The invention relates to railway bogies, and more particularly, but not exclusively to a self-steering bogie for a locomotive. In accordance with the invention there is provided a self-steering railway bogie (1) comprising leading and trailing wheelset (2.4) having two ends (3,5) and a frame for limiting the movement of the wheelset ends. The bogie is provided with a number of fluid cylinders (7) attached between the wheelset ends and the frame, and fluid flow means (8) between the cylinders allowing wheelsets to yaw inversely relative to each other and restricting other relative movement of the wheelsets.

Description

FIELD OF THE INVENTION

This invention relates to railway bogies, and more particularly, but not exclusively to a self-steering bogie for a locomotive.
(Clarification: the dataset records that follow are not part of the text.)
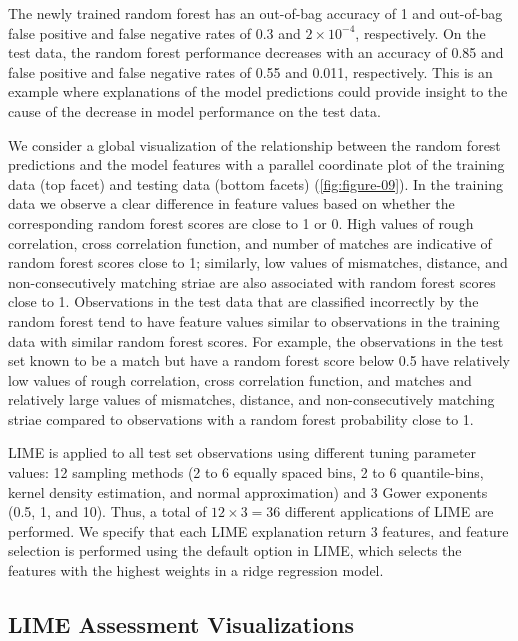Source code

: \documentclass[AMS,STIX2COL]{WileyNJD-v2}\usepackage[]{graphicx}\usepackage[]{color}
\begin{document}
The newly trained random forest has an out-of-bag accuracy of 1 and out-of-bag false positive and false negative rates of 0.3 and \ensuremath{2\times 10^{-4}}, respectively. On the test data, the random forest performance decreases with an accuracy of 0.85 and false positive and false negative rates of 0.55 and 0.011, respectively. This is an example where explanations of the model predictions could provide insight to the cause of the decrease in model performance on the test data.

We consider a global visualization of the relationship between the random forest predictions and the model features with a parallel coordinate plot of the training data (top facet) and testing data (bottom facets)  (\autoref{fig:figure-09}). In the training data we observe a clear difference in feature values based on whether the corresponding random forest scores are close to 1 or 0. High values of rough correlation, cross correlation function, and number of matches are indicative of random forest scores close to 1; similarly, low values of mismatches, distance, and non-consecutively matching striae are also associated with random forest scores close to 1. Observations in the test data that are classified incorrectly by the random forest tend to have feature values similar to observations in the training data with similar random forest scores. For example, the observations in the test set known to be a match but have a random forest score below 0.5 have relatively low values of rough correlation, cross correlation function, and matches and relatively large values of mismatches, distance, and non-consecutively matching striae compared to observations with a random forest probability close to 1.

LIME is applied to all test set observations using different tuning parameter values: 12 sampling methods (2 to 6 equally spaced bins, 2 to 6 quantile-bins, kernel density estimation, and normal approximation) and 3 Gower exponents (0.5, 1, and 10). Thus, a total of $12\times 3=36$ different applications of LIME are performed. We specify that each LIME explanation return 3 features, and feature selection is performed using the default option in LIME, which selects the features with the highest weights in a ridge regression model.







\subsection{LIME Assessment Visualizations} \label{bullet-assess-ex}
\end{document}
BACKGROUND TO THE INVENTION

It is generally accepted that the direct cost of maintaining wheels on a bogie can be between 25% and 40% of total bogie maintenance cost. A great deal of time and effort is expended all over the world in developing bogies with lower track forces and smaller incidence angles between the wheels and track and thus less track and wheel wear. On locomotives, wagons and coaches wheel wear amounts to up to 40% of the life cycle cost per vehicle alone and is even more significant if the total operational cost of energy, infrastructure, equipment utilization and capital cost is considered.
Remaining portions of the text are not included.